Yarış, yoktan vâredicinin insan motoruna yerleştirdiği atom çekirdeğinin hacmi ve etkisi kadar olmalıdır. Karıncanın içine onca hayat fonksiyonlarını yerleştiren, koca bir çınarı küçücük bir çekirdeğin içinde saklayanın gücüne ve yoktan vâredişine karşı olunca, asıl, mana ve ehemmiyetini kaybedecektir. Ata semer vurmakla eşek, eşeğe de eğer vurmakla at olamayacağını kavrayabilecek kadar zekâ pırıltısına sahip olan insan hünerini, bu doğrultuda ortaya koymalıdır.  Sanal merceklerle ve sınırlı gözlerimizle görebildiğimiz en küçük zerreciklerin devlere karşı pehlivanlığı neyse, bizlerinde pehlivanlığı öyledir akıl erdiremediklerimize. Pehlivanlığın dizginlerimi tutmamızla şahlanacak, salıvermemizle yaşam sırçası param parça olacaktır.

Eskilerin yapmış olduğu sanat eserleri vardır. Mükemmel yaratılışlarından esinlenerek kendilerinden mükemmel yaratana atiye olsun, hediye olsun, şükür olsun, ibadet olsun diye, ortaya koydukları… Bu şaheserler bu günde o haşmet ve cehaletini koruyorlar ayakta durabiliyorlar bir şeyler söyleyebiliyorlarsa, yapılış gayesinden aldıkları ilhamla söylüyorlardır. Siz, inansı andıran bir heykelin başka bir sanat eserindeki sıcaklığı verdiğini gördünüz mü hiç?!.. Belki unutulmaması için, anı olsun diye sevdiklerimizin suretlerini saklarız bir yerlerde.

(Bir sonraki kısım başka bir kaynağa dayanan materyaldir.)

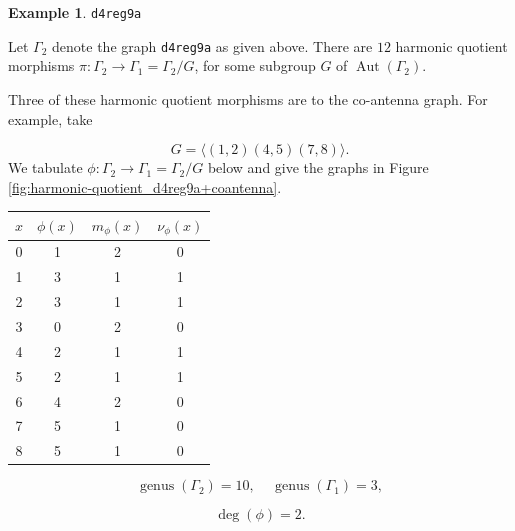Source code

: \documentclass[12pt,letterpaper]{article}
\theoremstyle{definition}
\newtheorem{example}[theorem]{Example}
\DeclareMathOperator{\Aut}{Aut}
\DeclareMathOperator{\genus}{genus}
\begin{document}
\begin{example}%
\label{example:d4reg9a}
 {\tt d4reg9a}\newline
{\rm  
  Let $\Gamma_2$ denote the graph {\tt d4reg9a} as given above.
There are $12$ harmonic quotient morphisms
$\pi: \Gamma_2\to \Gamma_1=\Gamma_2/G$,
for some subgroup $G$ of $\Aut(\Gamma_2)$.

Three of these harmonic quotient morphisms are to the co-antenna graph.
For example, take 

\[
G = \langle (1,2)(4,5)(7,8) \rangle.
\]
We tabulate $\phi: \Gamma_2\to \Gamma_1=\Gamma_2/G$
below and give the graphs in Figure \ref{fig:harmonic-quotient_d4reg9a+coantenna}.

\begin{center}
\begin{tabular}{c|c|c|c}  
  $x$ & $\phi(x)$ & $m_\phi(x)$ & $\nu_\phi(x)$ \\ \hline
  0   &    1   &        2         &  0   \\
  1   &    3   &        1         &  1   \\
  2   &    3   &        1         &  1   \\
  3   &    0   &        2         &  0   \\
  4   &    2   &        1         &  1   \\
  5   &    2   &        1         &  1   \\
  6   &    4   &        2         &  0   \\
  7   &    5   &        1         &  0   \\
  8   &    5   &        1         &  0   \\
\end{tabular}
\end{center}

\[
  \genus(\Gamma_2) =10,\ \ \ \ \
  \genus(\Gamma_1) =3,
\]

\[
\deg(\phi) =2.
\]

}
\end{example}
\end{document}
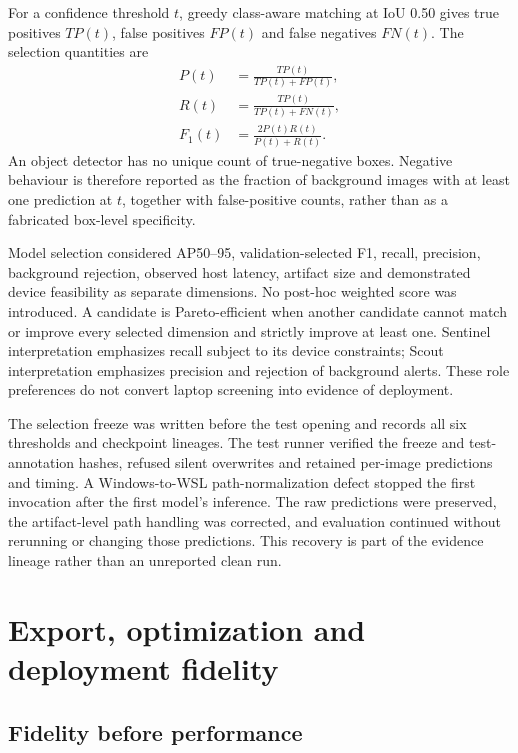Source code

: For a confidence threshold $t$, greedy class-aware matching at IoU 0.50 gives
true positives $TP(t)$, false positives $FP(t)$ and false negatives $FN(t)$.
The selection quantities are
\begin{align}
  P(t) &= \frac{TP(t)}{TP(t)+FP(t)}, \\
  R(t) &= \frac{TP(t)}{TP(t)+FN(t)}, \\
  F_1(t) &= \frac{2P(t)R(t)}{P(t)+R(t)}.
  \label{eq:threshold-f1}
\end{align}
An object detector has no unique count of true-negative boxes. Negative
behaviour is therefore reported as the fraction of background images with at
least one prediction at $t$, together with false-positive counts, rather than
as a fabricated box-level specificity.

Model selection considered AP50--95, validation-selected F1, recall,
precision, background rejection, observed host latency, artifact size and
demonstrated device feasibility as separate dimensions. No post-hoc weighted
score was introduced. A candidate is Pareto-efficient when another candidate
cannot match or improve every selected dimension and strictly improve at least
one. Sentinel interpretation emphasizes recall subject to its device
constraints; Scout interpretation emphasizes precision and rejection of
background alerts. These role preferences do not convert laptop screening
into evidence of deployment.

The selection freeze was written before the test opening and records all six
thresholds and checkpoint lineages. The test runner verified the freeze and
test-annotation hashes, refused silent overwrites and retained per-image
predictions and timing. A Windows-to-WSL path-normalization defect stopped the
first invocation after the first model's inference. The raw predictions were
preserved, the artifact-level path handling was corrected, and evaluation
continued without rerunning or changing those predictions. This recovery is
part of the evidence lineage rather than an unreported clean run.

\section{Export, optimization and deployment fidelity}
\label{sec:data-models:6}

\subsection{Fidelity before performance}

Onlara baktığınız zaman içiniz ısındı, özleminiz hasretiniz biraz olsu dindi mi? yoksa boğazınızı bir boz armut gibi tıkanıp, nefes almanızı zorlaştırarak hayat mücadelenizi elinden alma girişiminde mi bulundu!?..

“Sanat sanat içindir” sözü, asıl sanatçının sanatına teşekkür mahiyeti taşıdığı ve vermiş olduğu akıl melekesini nasıl kullandığını göstermek için yapıldığı zaman mana ve ehemmiyetini gösterecektir. Birde enbasidinden de olsa maket aslın yerini hiç tutmayacağını ve esintinin asıl rüzgârın sadece habercisi olduğunu fısıldamaktan başka bir şey olmadığının sergilenmesi olmalıdır asıl gayemiz. Biz toplayıcıyız, o, dağıtıcı. Biz dilenciyiz, o, verici. İstemesini bilene… Sanatkâr olmak yüce bir duygudur. Hele ne anlama geldiğini bilmek, duygudan da öte bir vurgudur. Duygu vurgulandığı, vurgu da duyguyla kucaklaştığı zaman, o eseri ortaya koyanda koyduranda ve o esri seyredende ondan haz alacak zikrini artıracaktır.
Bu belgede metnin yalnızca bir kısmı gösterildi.